Joshua Blias's Returning to the Church (of Emacs) is a true story about switching to Neovim and coming back to GNU Emacs.

Here are common reasons why, in this modern world, people still use GNU Emacs, from a Reddit post.

So here is my first big question:

The history: Why Emacs Embeds an Elisp Interpreter in C

In the 1970s, hackers at the MIT AI Lab used a text editor called TECO. Unlike modern editors with a cursor, users had to input a sequence of password-like strings to cast the magic that edits text (TECO manual).

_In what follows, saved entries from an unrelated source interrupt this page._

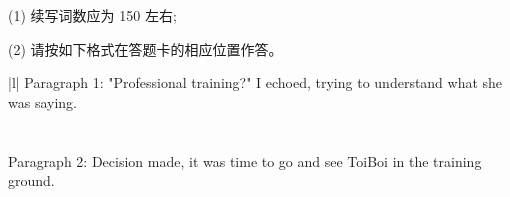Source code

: \documentclass{英语试卷}
\begin{document}
\par (1) 续写词数应为 150 左右;\par
\par (2) 请按如下格式在答题卡的相应位置作答。\par
\par\vspace{0.4em}
\begin{center}\begin{tabular}{{|l|}}
\hline
Paragraph 1: "Professional training?" I echoed, trying to understand what she was saying. \\
 \\
 \\
Paragraph 2: Decision made, it was time to go and see ToiBoi in the training ground. \\
 \\
 \\
 \\
\hline
\end{tabular}\end{center}
\vspace{0.4em}
\end{document}
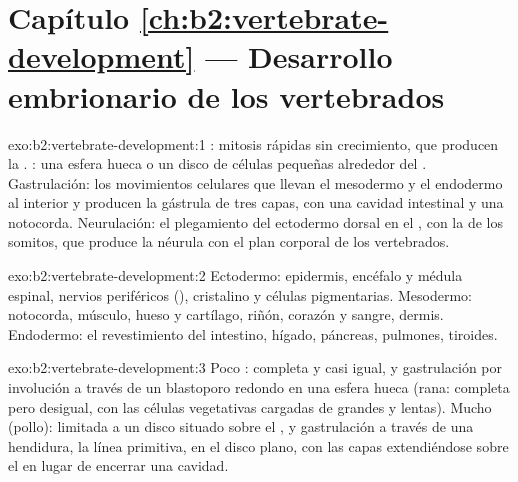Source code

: \section*{Capítulo \ref{ch:b2:vertebrate-development} --- Desarrollo embrionario de los vertebrados}

\begin{solution}{exo:b2:vertebrate-development:1}
: mitosis rápidas sin crecimiento, que producen la .
: una esfera hueca o un disco de células pequeñas alrededor del
. Gastrulación: los movimientos celulares que llevan el
mesodermo y el endodermo al interior y producen la gástrula de tres capas,
con una cavidad intestinal y una notocorda. Neurulación: el plegamiento
del ectodermo dorsal en el , con la  de los
somitos, que produce la néurula con el plan corporal de los vertebrados.
\end{solution}

\begin{solution}{exo:b2:vertebrate-development:2}
Ectodermo: epidermis, encéfalo y médula espinal, nervios periféricos
(), cristalino y células pigmentarias. Mesodermo: notocorda,
músculo, hueso y cartílago, riñón, corazón y sangre, dermis. Endodermo:
el revestimiento del intestino, hígado, páncreas, pulmones, tiroides.
\end{solution}

\begin{solution}{exo:b2:vertebrate-development:3}
Poco :  completa y casi igual, y gastrulación por
involución a través de un blastoporo redondo en una esfera hueca (rana:
completa pero desigual, con las células vegetativas cargadas de 
grandes y lentas). Mucho  (pollo):  limitada a un disco
situado sobre el , y gastrulación a través de una hendidura, la
línea primitiva, en el disco plano, con las capas extendiéndose sobre el
 en lugar de encerrar una cavidad.
\end{solution}

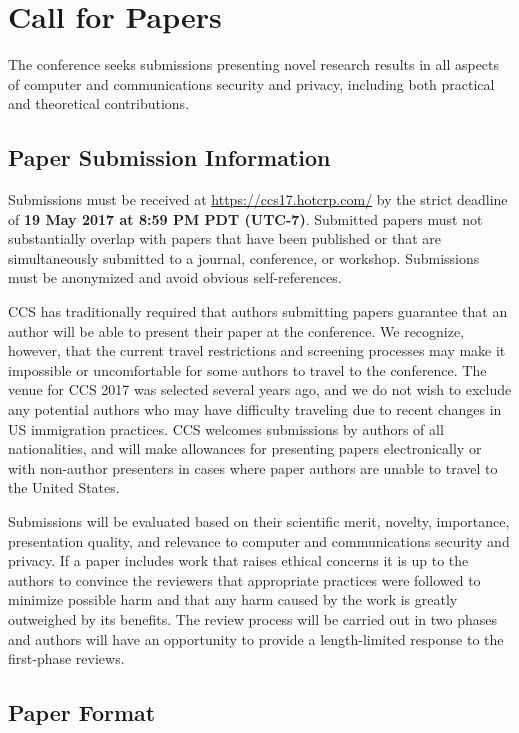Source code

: \section{Call for Papers}

The conference seeks submissions presenting novel research results in
all aspects of computer and communications security and privacy,
including both practical and theoretical contributions.

\subsection{Paper Submission Information}

Submissions must be received at \url{https://ccs17.hotcrp.com/} by the
strict deadline of {\bf 19 May 2017 at 8:59 PM PDT (UTC-7)}.
Submitted papers must not substantially overlap with papers that have
been published or that are simultaneously submitted to a journal,
conference, or workshop. Submissions must be anonymized and avoid
obvious self-references.

CCS has traditionally required that authors submitting papers
guarantee that an author will be able to present their paper at the
conference. We recognize, however, that the current travel
restrictions and screening processes may make it impossible or
uncomfortable for some authors to travel to the conference. The venue
for CCS 2017 was selected several years ago, and we do not wish to
exclude any potential authors who may have difficulty traveling due to
recent changes in US immigration practices.  CCS welcomes submissions
by authors of all nationalities, and will make allowances for
presenting papers electronically or with non-author presenters in
cases where paper authors are unable to travel to the United States.

Submissions will be evaluated based on their scientific merit,
novelty, importance, presentation quality, and relevance to computer
and communications security and privacy.  If a paper includes work
that raises ethical concerns it is up to the authors to convince the
reviewers that appropriate practices were followed to minimize
possible harm and that any harm caused by the work is greatly
outweighed by its benefits. The review process will be carried out in
two phases and authors will have an opportunity to provide a
length-limited response to the first-phase reviews.

\subsection{Paper Format}

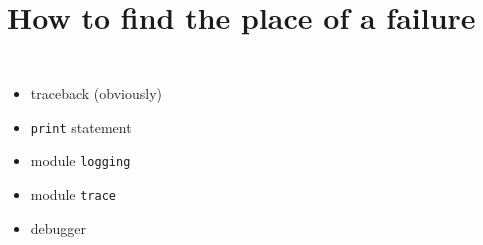 \documentclass[14pt,notes,svgnames]{beamer}
\begin{document}
\begingroup
    \section{How to find the place of a failure}
\endgroup

\begin{frame}
    \begin{columns}
        \begin{itemize}[<+->]
            \item<1,2,3,4,5> traceback (obviously)
            \item<2,3,4,5> \lstinline{print} statement
            \item<3,4,5> module \lstinline{logging}
            \item<4,5> module \lstinline{trace}
            \item<5> debugger
        \end{itemize}
        \centering
\end{columns}
\end{frame}
\end{document}
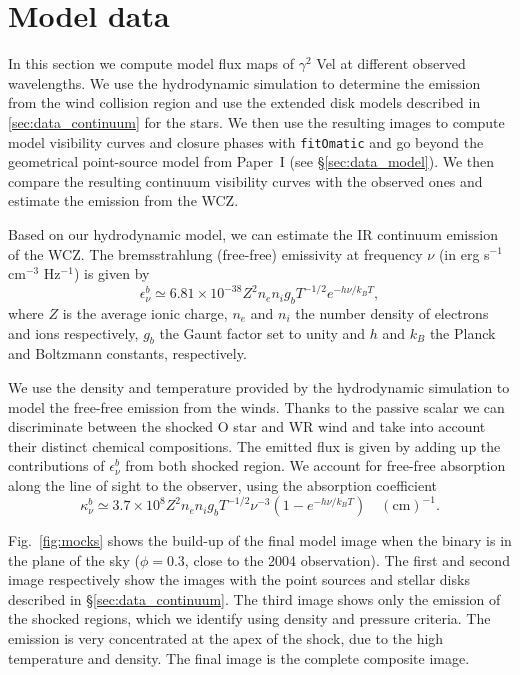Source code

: \documentclass[usenatbib]{mnras}%
\begin{document}
\section{Model data}\label{sec:mock_data}


In this section we  compute model flux maps of $\gamma^2$ Vel at different observed wavelengths. We use the hydrodynamic simulation to determine the emission from the wind collision region and use the extended disk models described in \ref{sec:data_continuum} for the stars. We then use the resulting images to compute model visibility curves and closure phases with \texttt{fitOmatic}  and go beyond the geometrical point-source model from Paper~I (see \S\ref{sec:data_model}). We then compare the resulting continuum visibility curves with the observed ones  and estimate  the emission from the WCZ.



Based on our hydrodynamic model, we can estimate the IR continuum emission of the WCZ.  The bremsstrahlung (free-free) emissivity at frequency $\nu$ (in erg s$^{-1}$ cm$^{-3}$ Hz$^{-1}$) is given by
\begin{equation}
\label{emissivity}
\epsilon_{\nu}^b\simeq 6.81 \times 10^{-38} Z^2 n_e n_i g_b  T^{-1/2}e^{-h\nu/k_B T} ,
\end{equation}
where $Z$ is the average ionic charge, $n_e$ and $n_i$ the number density of electrons and ions respectively, $g_b$ the Gaunt factor set to unity and $h$ and $k_B$ the Planck and Boltzmann constants, respectively. 

We use the density and temperature provided by the hydrodynamic simulation to model the free-free  emission from the winds. Thanks to the passive scalar we can discriminate between the shocked O star and WR wind and take into account their distinct chemical compositions. The emitted flux is given by adding up the contributions of $\epsilon_{\nu}^b$ from both shocked region. We account for free-free absorption along the line of sight to the observer, using the absorption coefficient 
\begin{equation}
\kappa^b_{\nu} \simeq 3.7 \times 10^8 Z^2 n_e n_i g_b T^{-1/2}\nu^{-3}(1-e^{-h \nu/k_B T}) \quad \mathrm{(cm)}^{-1}.
\end{equation}

Fig.~\ref{fig:mocks} shows the build-up of the final model image when the binary is in the plane of the sky ($\phi=0.3$, close to the 2004 observation). The first and second image respectively show the images with the point sources and stellar disks described in \S\ref{sec:data_continuum}. The third image shows only the emission of the shocked regions, which we identify using density and pressure criteria.  The emission is very concentrated at the apex of the shock, due to the high temperature and density.  The final image is the complete composite image.
\end{document}
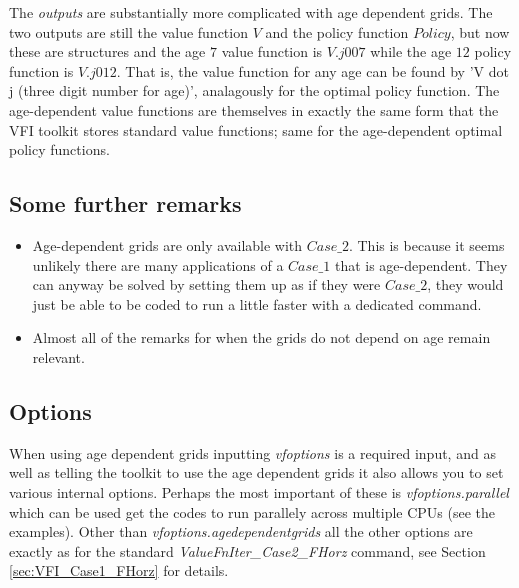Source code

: The \textit{outputs} are substantially more complicated with age dependent grids. The two outputs are still the value function $V$ and the policy function $Policy$, but now these are structures and the age $7$ value function is $V.j007$ while the age $12$ policy function is $V.j012$. That is, the value function for any age can be found by 'V dot j (three digit number for age)', analagously for the optimal policy function. The age-dependent value functions are themselves in exactly the same form that the VFI toolkit stores standard value functions; same for the age-dependent optimal policy functions.

\subsection{Some further remarks}
\begin{itemize}
 \item Age-dependent grids are only available with $Case\_{}2$. This is because it seems unlikely there are many applications of a $Case\_{}1$ that is age-dependent. They can anyway be solved by setting them up as if they were $Case\_{}2$, they would just be able to be coded to run a little faster with a dedicated command.
 \item Almost all of the remarks for when the grids do not depend on age remain relevant.
\end{itemize}

\subsection{Options}
When using age dependent grids inputting \textit{vfoptions} is a required input, and as well as telling the toolkit to use the age dependent grids it also allows you to set various internal options. Perhaps the most important of these is \textit{vfoptions.parallel} which can be used get the codes to run parallely across multiple CPUs (see the examples). Other than \textit{vfoptions.agedependentgrids} all the other options are exactly as for the standard \textit{ValueFnIter\_{}Case2\_{}FHorz} command, see Section \ref{sec:VFI_Case1_FHorz} for details.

To reduce the pain, people started writing "macros" to speed up the process.

TECO layout

As macros grew larger and more complicated, they needed variables, if-else control flow, and loops. At that point, Richard Stallman and Guy Steele (the creator of Scheme) made a decision: "If the macro is complicated enough to act like a programming language, why not give it a real Turing-complete programming language?"

This is the birth of Emacs (Editor MACroS). An interpreter made the editor itself programmable, so users could extend and evolve it live without recompiling or waiting for upstream changes. In the earliest Emacs, the "interpreter" was just TECO's macro language. Later, GNU Emacs adopted Emacs Lisp. Lisp was a natural choice because its syntax is simple, its macros are powerful, and the interpreter is small and flexible, which makes live customization easy.

Later, Lisp machines were a commercial failure, and C on von Neumann architecture dominated the industry. When Richard Stallman and the Free Software Foundation wanted a free Emacs on Unix, there was no Lisp environment there. So he wrote a Lisp virtual machine and interpreter core in C, effectively reviving the spirit of Lisp machines in a Unix ecosystem, because it was the path of least resistance to a complete Unix toolchain.

This helps explain why GNU Emacs' source code looks the way it does, and why jokes like "a great operating system" evolved.


Things learned from the Story

GNU Emacs source code directly

After understanding more about Emacs' history, the code and directory layout feel more reasonable. In this series, we'll discuss how C implements the Lisp interpreter, memory allocation, dynamic binding, and more.

Worse is better: human nature

As to why C became dominant and not Lisp, a classic articulation of this "less elegant but more successful" outcome is Richard P. Gabriel's The Rise of Worse is Better. Sometimes the real world works this way too...

Greenspun's Tenth Rule

Any sufficiently complicated C or Fortran program contains an ad hoc, informally-specified, bug-ridden, slow implementation of half of Common Lisp. -- Philip Greenspun

In more direct words: "Don't fool yourself: it starts as a simple config, but it won't stop there." Humans have unlimited desire, and long-lived software eventually evolves into a DSL and needs an embedded virtual machine.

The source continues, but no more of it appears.